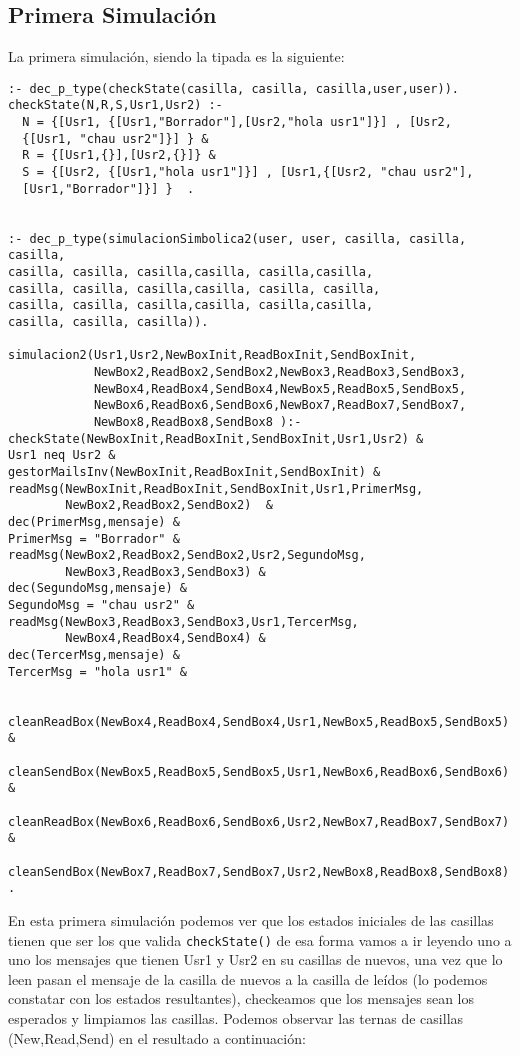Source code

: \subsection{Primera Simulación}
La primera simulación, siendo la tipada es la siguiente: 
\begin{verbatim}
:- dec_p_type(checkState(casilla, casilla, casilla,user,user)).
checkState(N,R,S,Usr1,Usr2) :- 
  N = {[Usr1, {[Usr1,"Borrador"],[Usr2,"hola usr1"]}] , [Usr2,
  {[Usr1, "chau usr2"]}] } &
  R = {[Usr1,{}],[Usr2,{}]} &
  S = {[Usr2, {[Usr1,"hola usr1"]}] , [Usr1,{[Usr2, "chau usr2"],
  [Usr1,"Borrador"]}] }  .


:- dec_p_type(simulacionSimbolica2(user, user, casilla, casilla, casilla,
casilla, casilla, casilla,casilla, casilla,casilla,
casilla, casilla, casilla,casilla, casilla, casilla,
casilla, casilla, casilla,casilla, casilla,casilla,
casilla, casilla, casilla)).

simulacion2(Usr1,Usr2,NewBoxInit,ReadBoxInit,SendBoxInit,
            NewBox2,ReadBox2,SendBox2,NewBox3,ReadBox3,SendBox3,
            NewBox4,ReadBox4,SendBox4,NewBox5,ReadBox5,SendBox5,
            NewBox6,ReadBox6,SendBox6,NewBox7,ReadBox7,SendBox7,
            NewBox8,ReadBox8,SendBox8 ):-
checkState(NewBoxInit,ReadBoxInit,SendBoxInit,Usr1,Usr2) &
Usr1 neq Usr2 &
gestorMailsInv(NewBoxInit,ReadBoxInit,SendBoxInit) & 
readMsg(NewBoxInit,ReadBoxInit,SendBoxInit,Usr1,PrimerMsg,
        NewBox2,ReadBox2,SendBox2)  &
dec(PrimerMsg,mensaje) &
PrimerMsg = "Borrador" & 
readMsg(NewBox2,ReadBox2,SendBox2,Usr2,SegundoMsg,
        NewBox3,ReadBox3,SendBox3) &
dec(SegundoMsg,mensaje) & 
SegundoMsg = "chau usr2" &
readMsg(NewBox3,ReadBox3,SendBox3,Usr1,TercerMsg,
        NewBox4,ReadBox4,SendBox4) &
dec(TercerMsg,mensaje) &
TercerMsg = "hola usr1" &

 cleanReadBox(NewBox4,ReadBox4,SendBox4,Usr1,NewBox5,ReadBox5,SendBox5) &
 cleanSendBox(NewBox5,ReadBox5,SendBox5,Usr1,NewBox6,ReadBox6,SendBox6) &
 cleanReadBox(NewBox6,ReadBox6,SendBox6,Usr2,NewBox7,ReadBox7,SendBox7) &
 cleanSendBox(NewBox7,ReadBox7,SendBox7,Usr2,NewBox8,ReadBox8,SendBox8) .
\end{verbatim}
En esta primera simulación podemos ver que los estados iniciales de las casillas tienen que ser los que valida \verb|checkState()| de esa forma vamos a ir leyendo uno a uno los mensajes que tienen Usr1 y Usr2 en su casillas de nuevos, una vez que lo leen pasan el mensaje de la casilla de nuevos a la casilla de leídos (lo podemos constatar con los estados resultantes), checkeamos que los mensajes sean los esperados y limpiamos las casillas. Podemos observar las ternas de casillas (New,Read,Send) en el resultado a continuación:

> _WHAT IS EXPECTED_: Repeat the data in full, exactly as it stands, but drop every picture.

> _OUTPUT BELOW_:
Source code

: \subsection{Primera Simulación}
La primera simulación, siendo la tipada es la siguiente: 
\begin{verbatim}
:- dec_p_type(checkState(casilla, casilla, casilla,user,user)).
checkState(N,R,S,Usr1,Usr2) :- 
  N = {[Usr1, {[Usr1,"Borrador"],[Usr2,"hola usr1"]}] , [Usr2,
  {[Usr1, "chau usr2"]}] } &
  R = {[Usr1,{}],[Usr2,{}]} &
  S = {[Usr2, {[Usr1,"hola usr1"]}] , [Usr1,{[Usr2, "chau usr2"],
  [Usr1,"Borrador"]}] }  .


:- dec_p_type(simulacionSimbolica2(user, user, casilla, casilla, casilla,
casilla, casilla, casilla,casilla, casilla,casilla,
casilla, casilla, casilla,casilla, casilla, casilla,
casilla, casilla, casilla,casilla, casilla,casilla,
casilla, casilla, casilla)).

simulacion2(Usr1,Usr2,NewBoxInit,ReadBoxInit,SendBoxInit,
            NewBox2,ReadBox2,SendBox2,NewBox3,ReadBox3,SendBox3,
            NewBox4,ReadBox4,SendBox4,NewBox5,ReadBox5,SendBox5,
            NewBox6,ReadBox6,SendBox6,NewBox7,ReadBox7,SendBox7,
            NewBox8,ReadBox8,SendBox8 ):-
checkState(NewBoxInit,ReadBoxInit,SendBoxInit,Usr1,Usr2) &
Usr1 neq Usr2 &
gestorMailsInv(NewBoxInit,ReadBoxInit,SendBoxInit) & 
readMsg(NewBoxInit,ReadBoxInit,SendBoxInit,Usr1,PrimerMsg,
        NewBox2,ReadBox2,SendBox2)  &
dec(PrimerMsg,mensaje) &
PrimerMsg = "Borrador" & 
readMsg(NewBox2,ReadBox2,SendBox2,Usr2,SegundoMsg,
        NewBox3,ReadBox3,SendBox3) &
dec(SegundoMsg,mensaje) & 
SegundoMsg = "chau usr2" &
readMsg(NewBox3,ReadBox3,SendBox3,Usr1,TercerMsg,
        NewBox4,ReadBox4,SendBox4) &
dec(TercerMsg,mensaje) &
TercerMsg = "hola usr1" &

 cleanReadBox(NewBox4,ReadBox4,SendBox4,Usr1,NewBox5,ReadBox5,SendBox5) &
 cleanSendBox(NewBox5,ReadBox5,SendBox5,Usr1,NewBox6,ReadBox6,SendBox6) &
 cleanReadBox(NewBox6,ReadBox6,SendBox6,Usr2,NewBox7,ReadBox7,SendBox7) &
 cleanSendBox(NewBox7,ReadBox7,SendBox7,Usr2,NewBox8,ReadBox8,SendBox8) .
\end{verbatim}
En esta primera simulación podemos ver que los estados iniciales de las casillas tienen que ser los que valida \verb|checkState()| de esa forma vamos a ir leyendo uno a uno los mensajes que tienen Usr1 y Usr2 en su casillas de nuevos, una vez que lo leen pasan el mensaje de la casilla de nuevos a la casilla de leídos (lo podemos constatar con los estados resultantes), checkeamos que los mensajes sean los esperados y limpiamos las casillas. Podemos observar las ternas de casillas (New,Read,Send) en el resultado a continuación:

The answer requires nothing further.